Kirana belajar menerima fakta itu dalam hidupnya. Ia mulai bangkit dan bisa menerima semuanya. Beberapa hari sebelum Ujian Nasional dia kembali belajar dengan giat. Ujian Nasional selesai dan sampai pada detik-detik pengumuman hasil kelulusan. Kirana sudah menyiapkan hatinya dengan hasil yang akan dia peroleh nanti.

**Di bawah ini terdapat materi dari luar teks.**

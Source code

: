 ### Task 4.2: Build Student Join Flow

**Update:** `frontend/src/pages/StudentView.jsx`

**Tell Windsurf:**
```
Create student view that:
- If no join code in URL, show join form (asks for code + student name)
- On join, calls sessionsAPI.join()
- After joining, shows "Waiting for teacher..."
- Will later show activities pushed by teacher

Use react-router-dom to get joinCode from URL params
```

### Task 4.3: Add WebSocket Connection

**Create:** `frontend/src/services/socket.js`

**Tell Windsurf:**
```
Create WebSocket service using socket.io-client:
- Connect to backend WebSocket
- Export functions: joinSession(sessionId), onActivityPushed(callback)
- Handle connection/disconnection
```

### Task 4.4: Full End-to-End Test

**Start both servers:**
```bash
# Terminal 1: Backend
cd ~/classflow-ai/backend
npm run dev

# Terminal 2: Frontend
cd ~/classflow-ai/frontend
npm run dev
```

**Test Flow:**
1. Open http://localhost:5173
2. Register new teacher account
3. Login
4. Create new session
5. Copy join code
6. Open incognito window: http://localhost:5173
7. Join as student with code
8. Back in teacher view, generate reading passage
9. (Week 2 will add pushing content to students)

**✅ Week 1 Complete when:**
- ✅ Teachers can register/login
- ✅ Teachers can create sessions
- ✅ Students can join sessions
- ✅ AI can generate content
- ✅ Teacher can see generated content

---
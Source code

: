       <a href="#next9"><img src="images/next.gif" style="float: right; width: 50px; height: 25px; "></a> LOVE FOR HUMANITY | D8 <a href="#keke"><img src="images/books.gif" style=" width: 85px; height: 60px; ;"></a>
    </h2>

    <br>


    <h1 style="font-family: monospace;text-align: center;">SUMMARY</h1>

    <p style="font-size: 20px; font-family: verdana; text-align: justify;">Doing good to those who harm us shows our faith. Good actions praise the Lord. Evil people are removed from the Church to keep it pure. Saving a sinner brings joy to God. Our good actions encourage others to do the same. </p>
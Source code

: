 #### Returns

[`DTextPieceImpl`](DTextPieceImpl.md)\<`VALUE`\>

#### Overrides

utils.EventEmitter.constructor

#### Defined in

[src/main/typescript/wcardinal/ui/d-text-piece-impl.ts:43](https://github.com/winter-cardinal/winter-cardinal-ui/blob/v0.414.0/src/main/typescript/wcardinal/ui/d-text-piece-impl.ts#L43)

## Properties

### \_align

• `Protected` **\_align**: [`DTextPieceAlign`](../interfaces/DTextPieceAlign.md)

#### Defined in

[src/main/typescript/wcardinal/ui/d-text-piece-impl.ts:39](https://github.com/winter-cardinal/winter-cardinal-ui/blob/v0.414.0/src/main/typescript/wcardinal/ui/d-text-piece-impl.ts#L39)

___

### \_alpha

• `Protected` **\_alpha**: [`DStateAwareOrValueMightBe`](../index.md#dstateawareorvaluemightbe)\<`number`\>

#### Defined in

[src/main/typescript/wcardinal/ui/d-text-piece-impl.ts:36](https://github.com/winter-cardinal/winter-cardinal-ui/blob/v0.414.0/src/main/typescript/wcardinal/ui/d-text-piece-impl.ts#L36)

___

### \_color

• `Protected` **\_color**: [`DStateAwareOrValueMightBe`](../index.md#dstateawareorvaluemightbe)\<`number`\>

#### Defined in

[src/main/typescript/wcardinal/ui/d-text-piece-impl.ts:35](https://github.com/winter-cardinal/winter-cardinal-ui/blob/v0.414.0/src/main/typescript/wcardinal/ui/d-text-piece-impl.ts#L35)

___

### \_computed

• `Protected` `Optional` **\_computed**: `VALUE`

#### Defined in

Pada saat hari pengumuman Kirana dinyatakan lulus dari Sekolah Menengah Atas dengan nilai yang memuaskan. Keesokan harinya Kirana mencari informasi mengenai Universitas Luar Negeri yang akan dipilihnya dari berbagai media sosial. Setelah mendapatkan informasi itu Kirana mendaftar dan mulai mempersiapkan diri untuk mengikuti tes masuk Universitas. Tes masuk Universitas pun diadakan dan Kirana dinyatakan lulus dengan nilai peringkat umum. Dia merasa bahagia dan memberitahukan kepada orangtua angkatnya bahwa dia lulus dengan nilai tertinggi. Kemudian Kirana mulai menanyakan kepada orangtua angkatnya mengenai kedua orangtua kandung dan kampung halamannya. Kirana dengan seksama mendengarkan cerita dari orangtua angkatnya. Setelah hari pengumuman Universitas Kirana mulai menyiapkan keperluan untuk keberangkatannya ke Luar Negeri.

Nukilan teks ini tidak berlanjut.